Ella se puso de pie y comenzó a caminar alrededor de su padre.

—Entonces no será sencillo. Por fin comienzo a comprender los temores de Neferu, aunque ni en sus sueños más oscuros pudo haber imaginado jamás que yo llegaría a ocupar el Trono de Egipto. —Rió y extendió los brazos hacia adelante—. Seré reina. No, más que reina, ¡seré faraón!

—Sólo cuando yo vaya a reunirme con el Dios —le recordó Tutmés, divertido—. Y, para entonces, tal vez te sientas cansada del yugo del poder y busques a Tutmés, prefiriendo un mullido lecho matrimonial al duro trono real. —Se lo dijo en son de broma, pero ella le lanzó tal mirada de espanto que el faraón dejó de sonreír.

—¡Oh, padre mío! Preferiría acostarme con el último soldado del ejército antes que con Tutmés —dijo con un estremecimiento—. No soporto a los tontos.

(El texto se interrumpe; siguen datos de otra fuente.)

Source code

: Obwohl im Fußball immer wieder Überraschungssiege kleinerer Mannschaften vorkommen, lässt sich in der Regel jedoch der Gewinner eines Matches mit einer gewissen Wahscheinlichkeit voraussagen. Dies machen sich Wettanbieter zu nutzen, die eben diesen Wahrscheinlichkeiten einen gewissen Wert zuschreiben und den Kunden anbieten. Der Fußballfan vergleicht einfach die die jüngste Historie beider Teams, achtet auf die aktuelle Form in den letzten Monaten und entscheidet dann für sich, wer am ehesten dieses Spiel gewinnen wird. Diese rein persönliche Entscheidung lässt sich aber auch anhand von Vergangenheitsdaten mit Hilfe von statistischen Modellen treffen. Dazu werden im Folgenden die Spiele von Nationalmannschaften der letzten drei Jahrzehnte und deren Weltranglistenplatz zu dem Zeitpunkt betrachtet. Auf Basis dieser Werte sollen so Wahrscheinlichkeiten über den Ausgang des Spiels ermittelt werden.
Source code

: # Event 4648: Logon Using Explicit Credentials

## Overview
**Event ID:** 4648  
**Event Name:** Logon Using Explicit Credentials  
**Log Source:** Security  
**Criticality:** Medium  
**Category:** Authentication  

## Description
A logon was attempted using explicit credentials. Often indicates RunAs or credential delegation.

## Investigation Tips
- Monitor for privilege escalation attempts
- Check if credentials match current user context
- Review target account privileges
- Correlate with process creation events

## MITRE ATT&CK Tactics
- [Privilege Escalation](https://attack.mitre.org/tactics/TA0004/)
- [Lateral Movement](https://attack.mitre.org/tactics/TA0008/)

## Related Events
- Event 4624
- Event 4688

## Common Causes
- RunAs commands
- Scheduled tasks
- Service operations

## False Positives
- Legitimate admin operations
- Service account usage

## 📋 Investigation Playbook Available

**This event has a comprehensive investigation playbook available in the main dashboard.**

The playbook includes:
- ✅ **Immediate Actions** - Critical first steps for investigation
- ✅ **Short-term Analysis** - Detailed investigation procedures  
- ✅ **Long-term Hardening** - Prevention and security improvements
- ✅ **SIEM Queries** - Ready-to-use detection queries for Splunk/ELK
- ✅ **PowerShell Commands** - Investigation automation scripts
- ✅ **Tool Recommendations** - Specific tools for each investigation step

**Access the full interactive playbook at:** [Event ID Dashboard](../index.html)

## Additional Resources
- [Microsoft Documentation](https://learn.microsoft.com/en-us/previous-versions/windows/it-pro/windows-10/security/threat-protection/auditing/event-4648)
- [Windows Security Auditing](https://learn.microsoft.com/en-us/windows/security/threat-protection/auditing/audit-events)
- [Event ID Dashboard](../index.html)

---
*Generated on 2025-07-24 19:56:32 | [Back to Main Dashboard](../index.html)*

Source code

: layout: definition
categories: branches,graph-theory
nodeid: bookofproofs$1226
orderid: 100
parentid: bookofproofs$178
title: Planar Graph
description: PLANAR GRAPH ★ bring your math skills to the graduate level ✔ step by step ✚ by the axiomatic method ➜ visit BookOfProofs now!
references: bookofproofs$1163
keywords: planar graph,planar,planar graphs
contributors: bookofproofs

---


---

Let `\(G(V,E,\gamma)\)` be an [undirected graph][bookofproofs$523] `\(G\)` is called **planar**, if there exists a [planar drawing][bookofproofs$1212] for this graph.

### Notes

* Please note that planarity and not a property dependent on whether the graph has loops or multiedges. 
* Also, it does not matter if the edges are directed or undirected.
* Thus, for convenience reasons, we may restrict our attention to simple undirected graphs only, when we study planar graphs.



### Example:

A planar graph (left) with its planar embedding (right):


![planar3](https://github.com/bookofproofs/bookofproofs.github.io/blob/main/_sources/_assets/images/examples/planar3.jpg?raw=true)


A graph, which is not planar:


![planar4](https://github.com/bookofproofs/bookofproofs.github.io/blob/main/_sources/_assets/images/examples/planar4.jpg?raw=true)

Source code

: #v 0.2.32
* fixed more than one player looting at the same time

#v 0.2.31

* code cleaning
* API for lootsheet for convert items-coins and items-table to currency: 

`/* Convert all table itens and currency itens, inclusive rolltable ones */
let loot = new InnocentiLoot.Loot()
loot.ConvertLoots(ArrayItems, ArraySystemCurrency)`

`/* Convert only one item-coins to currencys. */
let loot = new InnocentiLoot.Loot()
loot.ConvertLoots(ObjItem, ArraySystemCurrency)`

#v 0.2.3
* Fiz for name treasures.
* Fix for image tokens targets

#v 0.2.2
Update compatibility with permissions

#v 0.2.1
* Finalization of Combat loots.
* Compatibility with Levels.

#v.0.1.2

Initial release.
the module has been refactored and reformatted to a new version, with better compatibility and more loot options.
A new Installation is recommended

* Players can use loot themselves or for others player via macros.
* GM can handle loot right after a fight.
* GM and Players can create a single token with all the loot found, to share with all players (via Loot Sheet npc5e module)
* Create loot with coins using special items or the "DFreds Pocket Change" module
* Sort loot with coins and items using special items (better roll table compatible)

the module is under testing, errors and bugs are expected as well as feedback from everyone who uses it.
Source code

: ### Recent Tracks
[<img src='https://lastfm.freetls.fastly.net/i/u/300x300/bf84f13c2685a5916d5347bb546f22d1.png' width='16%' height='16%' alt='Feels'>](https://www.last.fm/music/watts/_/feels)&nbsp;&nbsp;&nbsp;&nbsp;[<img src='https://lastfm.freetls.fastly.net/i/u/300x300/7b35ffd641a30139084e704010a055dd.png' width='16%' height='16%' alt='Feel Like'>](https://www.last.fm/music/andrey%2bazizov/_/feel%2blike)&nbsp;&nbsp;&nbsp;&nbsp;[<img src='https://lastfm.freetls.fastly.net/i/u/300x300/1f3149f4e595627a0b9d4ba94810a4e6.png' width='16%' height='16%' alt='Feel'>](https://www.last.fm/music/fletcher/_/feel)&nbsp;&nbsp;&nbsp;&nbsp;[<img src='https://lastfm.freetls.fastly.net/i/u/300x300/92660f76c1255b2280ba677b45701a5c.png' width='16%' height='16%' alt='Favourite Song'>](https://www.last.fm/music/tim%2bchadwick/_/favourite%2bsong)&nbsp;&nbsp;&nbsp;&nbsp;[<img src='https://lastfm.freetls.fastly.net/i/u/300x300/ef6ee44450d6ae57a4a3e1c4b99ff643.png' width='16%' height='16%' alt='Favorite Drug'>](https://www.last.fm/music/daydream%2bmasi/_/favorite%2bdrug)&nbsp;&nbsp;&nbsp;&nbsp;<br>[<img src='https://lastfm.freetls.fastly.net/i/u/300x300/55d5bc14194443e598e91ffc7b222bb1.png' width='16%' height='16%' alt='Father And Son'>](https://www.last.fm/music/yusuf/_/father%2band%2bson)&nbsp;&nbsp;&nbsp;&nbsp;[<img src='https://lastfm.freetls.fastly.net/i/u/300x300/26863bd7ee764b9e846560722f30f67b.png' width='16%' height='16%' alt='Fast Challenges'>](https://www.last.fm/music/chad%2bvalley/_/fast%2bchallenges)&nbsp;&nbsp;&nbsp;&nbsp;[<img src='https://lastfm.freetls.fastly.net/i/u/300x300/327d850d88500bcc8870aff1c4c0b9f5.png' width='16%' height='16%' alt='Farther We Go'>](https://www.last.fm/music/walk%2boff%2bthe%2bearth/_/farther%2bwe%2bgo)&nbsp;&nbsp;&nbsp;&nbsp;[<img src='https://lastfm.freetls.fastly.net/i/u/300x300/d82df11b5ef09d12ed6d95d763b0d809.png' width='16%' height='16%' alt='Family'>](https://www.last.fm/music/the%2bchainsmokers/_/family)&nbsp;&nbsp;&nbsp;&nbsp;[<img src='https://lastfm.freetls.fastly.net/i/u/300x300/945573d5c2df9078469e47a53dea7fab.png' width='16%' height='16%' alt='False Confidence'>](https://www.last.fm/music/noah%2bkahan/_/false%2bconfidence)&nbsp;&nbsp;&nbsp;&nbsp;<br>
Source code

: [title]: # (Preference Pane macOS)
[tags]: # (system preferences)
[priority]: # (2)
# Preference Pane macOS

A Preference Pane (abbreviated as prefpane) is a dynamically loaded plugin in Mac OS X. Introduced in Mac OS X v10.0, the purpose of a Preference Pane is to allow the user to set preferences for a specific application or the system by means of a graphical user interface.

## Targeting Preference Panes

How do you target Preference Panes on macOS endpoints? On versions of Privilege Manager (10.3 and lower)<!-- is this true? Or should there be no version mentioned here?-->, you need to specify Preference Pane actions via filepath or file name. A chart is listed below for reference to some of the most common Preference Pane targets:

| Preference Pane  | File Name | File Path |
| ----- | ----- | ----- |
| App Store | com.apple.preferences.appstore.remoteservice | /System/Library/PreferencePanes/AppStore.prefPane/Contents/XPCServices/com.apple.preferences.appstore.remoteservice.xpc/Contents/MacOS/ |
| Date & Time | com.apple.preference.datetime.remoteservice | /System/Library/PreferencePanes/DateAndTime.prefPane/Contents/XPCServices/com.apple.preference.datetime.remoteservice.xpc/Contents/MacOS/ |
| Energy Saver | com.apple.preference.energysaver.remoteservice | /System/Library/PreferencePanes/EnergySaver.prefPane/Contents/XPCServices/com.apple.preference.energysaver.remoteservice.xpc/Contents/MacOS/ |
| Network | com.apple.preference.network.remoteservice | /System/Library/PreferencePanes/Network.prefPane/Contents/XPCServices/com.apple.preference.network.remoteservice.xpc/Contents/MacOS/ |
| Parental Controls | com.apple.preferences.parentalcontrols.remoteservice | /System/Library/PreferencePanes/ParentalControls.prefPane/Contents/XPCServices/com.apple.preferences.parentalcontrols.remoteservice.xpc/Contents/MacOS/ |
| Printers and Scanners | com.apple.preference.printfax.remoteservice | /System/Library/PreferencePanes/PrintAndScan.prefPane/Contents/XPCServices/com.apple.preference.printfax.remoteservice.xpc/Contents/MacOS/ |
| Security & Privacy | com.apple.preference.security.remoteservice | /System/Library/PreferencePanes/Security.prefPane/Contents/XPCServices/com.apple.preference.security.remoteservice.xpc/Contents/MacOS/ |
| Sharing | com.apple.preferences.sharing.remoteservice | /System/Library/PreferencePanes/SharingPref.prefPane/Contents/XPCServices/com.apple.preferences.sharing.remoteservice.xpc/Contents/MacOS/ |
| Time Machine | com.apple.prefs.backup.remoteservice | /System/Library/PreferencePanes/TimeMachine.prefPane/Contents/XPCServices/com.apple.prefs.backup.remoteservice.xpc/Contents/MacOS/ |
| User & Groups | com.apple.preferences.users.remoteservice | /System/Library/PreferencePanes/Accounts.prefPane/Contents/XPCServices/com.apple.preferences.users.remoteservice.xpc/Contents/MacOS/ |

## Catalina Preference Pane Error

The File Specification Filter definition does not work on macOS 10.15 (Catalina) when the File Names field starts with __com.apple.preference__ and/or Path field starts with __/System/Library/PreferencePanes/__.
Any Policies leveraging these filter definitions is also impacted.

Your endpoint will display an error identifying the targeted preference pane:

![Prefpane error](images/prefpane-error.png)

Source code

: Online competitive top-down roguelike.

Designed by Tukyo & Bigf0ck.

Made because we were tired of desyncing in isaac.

—¡Cuidado! —la amonestó su padre con severidad—. ¡No sigas hablando así de tu hermano! A tu madre le asustaría la ligereza de tu lengua y cabe la posibilidad de que, a pesar de todas las disposiciones que he tomado, él posea algunas virtudes ocultas y termine sentándose en el Trono de Horus.

—Sólo cuando yo muera —dijo Hatshepsut mostrando los dientes—. Sólo entonces.

—Espero que así sea. Pasaremos el mes de Mesore recorriendo las antiguas maravillas de esta tierra, y es tu deber rendir homenaje a los dioses cuyos santuarios aguardan tu visita. Entonces regresaremos y recibirás la corona. Después de muchas consultas de los astrólogos, he decidido llevarlo a cabo el Día de Año Nuevo. Procura pasar el resto del mes preparándote para tal evento, Hatshepsut, pero no hables de ello con nadie, pues no tengo intenciones de hacer anuncio alguno hasta que regresemos. Examina también todas las dudas que puedas abrigar en tu corazón. Es preciso que estés segura de que eso es lo que realmente deseas. ¿Lo estás?

—No necesito explorar mi mente —respondió, ella con firmeza—. No tengo dudas ni las tendré jamás. Es un don que no depende sólo de ti concedérmelo, faraón, pues sé que desde siempre el Dios así lo dispuso para mí. No temas. Gobernaré bien.

—¡De eso no me cabe la menor duda! —replicó su padre sin vacilar—. Ahora regresa a tus gatos y tus flores y disfruta de los últimos días de verdadera libertad que te quedan.

—¡No digas eso! —exclamó después de besarlo en la mejilla y mientras flotaba hacia la puerta—. Siempre seré libre. Oh, padre mío, porque todo en mí está subordinado a mi voluntad. Así debería ser en todos los seres humanos. Pero como eso no ocurre, son los fuertes quienes prevalecen sobre los débiles, como Tutmés.

Desapareció bailoteando y el faraón ordenó que le llevaran sus mapas. No debían pasar por alto a ningún dios, y los puntos que indicaban los distintos santuarios orlaban ambas márgenes del Nilo en todo su noble recorrido.